Unit 7 Circles: A Geometric Perspective
Lesson 1
Learning Focus
Find the center of rotation for a given pair of pre-image/image figures.
Lesson Summary
In this lesson, we examined the question: How do you find the center of a rotation if you are only given the pre-image and image figures? This question led us to a strategy involving perpendicular bisectors of segments, as we drew upon the theorem that points on the perpendicular bisector of a segment are equidistant from the endpoints, and its converse, points equidistant from the endpoints of a segment lie on the perpendicular bisector. We were able to find a connection between perpendicular bisectors and the rotation transformation. This connection allowed us to prove a theorem about chords and the central angles formed by drawing radii to the endpoints of the chords.
Lesson 2
Learning Focus
Prove that all circles are similar.
Lesson Summary
In this lesson, we learned how to demonstrate that two circles are similar. One method was to translate one circle so that it coincides with the other circle. Then we can dilate the smaller circle about this common center until it coincides with the outer circle. A second method involved finding the center of dilation that would carry one circle onto the other. The formulas we use to find circumference or area of circles are dependent upon the fact that all circles are similar.
Lesson 3
Learning Focus
Examine the relationship between inscribed angles and the intercepted arc.
Lesson Summary
In this lesson, we learned about cyclic polygons—polygons whose vertices all lie on the circumference of a circle. All triangles are cyclic, and some quadrilaterals are.
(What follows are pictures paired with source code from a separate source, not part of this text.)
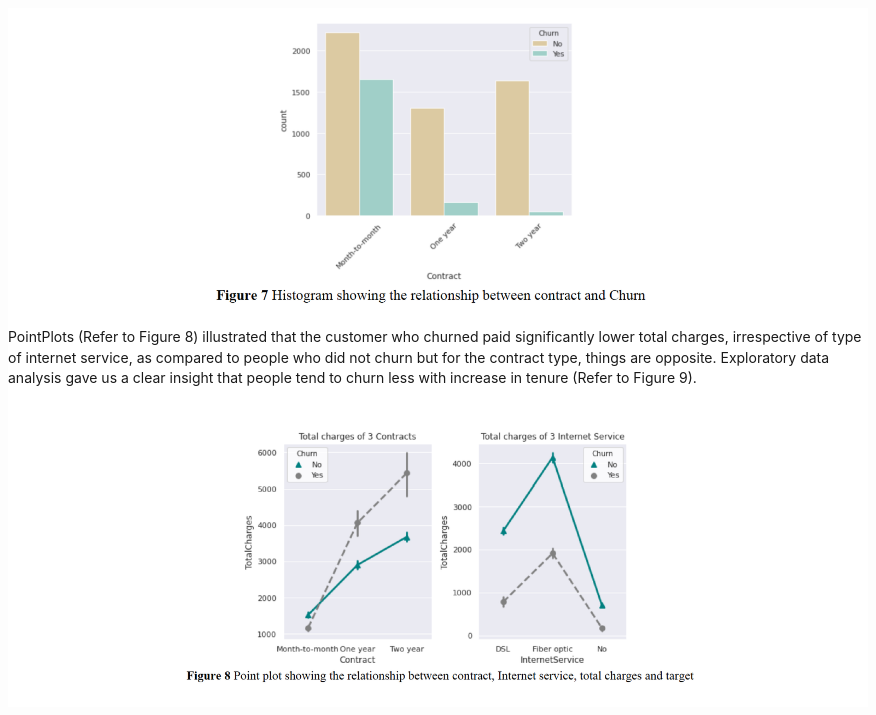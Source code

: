 <p align="center">
  <img width="560" height="300" src="https://github.com/Gianna096/Telecom-Churn-Analysis/blob/main/figures/Figure%207.png">
</p>

PointPlots (Refer to Figure 8) illustrated that the customer who churned paid significantly lower total charges, irrespective of type of internet service, as compared to people who did not churn but for the contract type, things are opposite. Exploratory data analysis gave us a clear insight that people tend to churn less with increase in tenure (Refer to Figure 9).

<p align="center">
  <img width="560" height="300" src="https://github.com/Gianna096/Telecom-Churn-Analysis/blob/main/figures/Figure%208.png">
</p>
<p align="center">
We used cyclic polygons to make and prove a conjecture about the measure of an inscribed angle relative to its intercepted arc. Once we understood this relationship, we could use it to make a conjecture about opposite angles in a cyclic quadrilateral.
Lesson 4
Learning Focus
Examine the relationships between circumscribed angles and circles.
Lesson Summary
In this lesson, we learned about a class of quadrilaterals that are called kites. Kites occurred in our work when a circle was inscribed within a triangle. The segments drawn from the vertex of the circumscribed angle to the points of tangency on the circle, along with the two radii of the circle drawn to the points of tangency, form the sides of the kite. By examining features of the kite, we were able to develop a formula for the measure of the circumscribed angle, relative to the intercepted arc.
Lesson 5
Learning Focus
Apply circle geometry theorems in various contexts.
Lesson Summary
In this lesson, we applied theorems about inscribed and circumscribed angles of a circle to find the lengths of many segments associated with the circle, including the lengths of the tangent segments drawn from the vertex of a circumscribed angle to the points of tangency on the circle. To find these lengths, we often had to draw upon right triangle trigonometry.